The Kyoto Protocol will remain in force until 2020, with the work on the new international protocol to replace it currently being under way. To this end, various strategies are implemented within the framework of efforts on mitigating the effects of climate change and on adaptation. Studies showed that global warming must be limited to below 2 °C by the year 2100 as compared to 1990 in order to ensure a minimal impact of climate change and the decision was approved by the COP member countries. IPCC reports demonstrate that net emissions must be offset to reach this goal by the year 2100. To this end, carbon pricing projects are essentially important.[1]

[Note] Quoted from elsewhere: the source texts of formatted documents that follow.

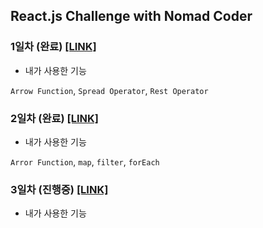## React.js Challenge with Nomad Coder

### 1일차 (**완료**) [[LINK]](https://github.com/alstn2468/ReactJS_Challenge/tree/master/DAY_1_OF_15)

-   내가 사용한 기능

`Arrow Function`, `Spread Operator`, `Rest Operator`

### 2일차 (**완료**) [[LINK]](https://github.com/alstn2468/ReactJS_Challenge/tree/master/DAY_2_OF_15)

-   내가 사용한 기능

`Arror Function`, `map`, `filter`, `forEach`

### 3일차 (진행중) [[LINK]](https://github.com/alstn2468/ReactJS_Challenge/tree/master/DAY_3_OF_15)

-   내가 사용한 기능
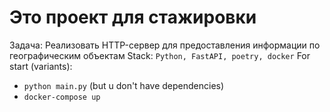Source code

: # Это проект для стажировки
Задача: Реализовать HTTP-сервер для предоставления информации по географическим объектам
Stack: `Python, FastAPI, poetry, docker`
For start (variants): 
  - `python main.py` (but u don't have dependencies)
  - `docker-compose up`
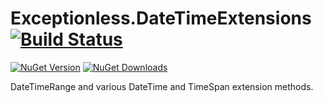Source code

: # Exceptionless.DateTimeExtensions [![Build Status](https://ci.appveyor.com/api/projects/status/myxde4l3qky5y22f?svg=true)](https://ci.appveyor.com/project/ejsmith/exceptionless-datetimeextensions)
[![NuGet Version](http://img.shields.io/nuget/v/Exceptionless.DateTimeExtensions.svg?style=flat)](https://www.nuget.org/packages/Exceptionless.DateTimeExtensions/) [![NuGet Downloads](http://img.shields.io/nuget/dt/Exceptionless.DateTimeExtensions.svg?style=flat)](https://www.nuget.org/packages/Exceptionless.DateTimeExtensions/)

DateTimeRange and various DateTime and TimeSpan extension methods.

Carbon markets and carbon taxation systems plan to use trading systems as a means to limit emissions developed as an outcome of the Kyoto Protocol and price carbon to allow for a calculation of work done over this economic value. In this context, carbon credits and carbon markets become increasingly important for global strategies. At the end of COP 20 Lima Conference in 2014, it was decided that a statutory mechanism and protocol be established for all parties during the COP 21 conference in 2015 and that this platform shall cover issues such as adaptation, mitigation, finance, technology development and transfer. It was also decided that, before COP 21, each country publicly shared its own Intended Nationally Determined Contributions (INDCs) for reducing GHG emissions.[2] COP 21 was held in Paris in December 2015 with the issues below standing out:

  • Keeping global temperature increase well below 2 degrees Celsius and limiting such increase to 1.5 degrees as much as possible,
  • Establishing binding commitments by all parties to make and declare their Nationally Determined Contributions (NDCs), and to pursue domestic measures aimed at achieving them,
  • Identifying and minimizing losses and damages resulting from climate change,
  • Committing all countries to report regularly on their emissions and progress made in implementing and achieving their NDCs, and to undergo international review for monitoring progress,
  • Committing all countries to submit new NDCs every five years, with the clear expectation that they will represent a progression beyond previous ones,
  • Getting the developed countries to support the developing countries,
  • Developing a new mechanism to replace the Clean Development Mechanism (CDM) under the Kyoto Protocol that will enable emission reductions in one country to be counted toward another country’s NDC,
  • Extending the current goal of mobilizing $100 billion a year in support by 2020 through 2025, with a higher goal to be set for the period after 2025,
  • Requiring parties engaging in international emissions trading to display the required efforts to avoid double counting.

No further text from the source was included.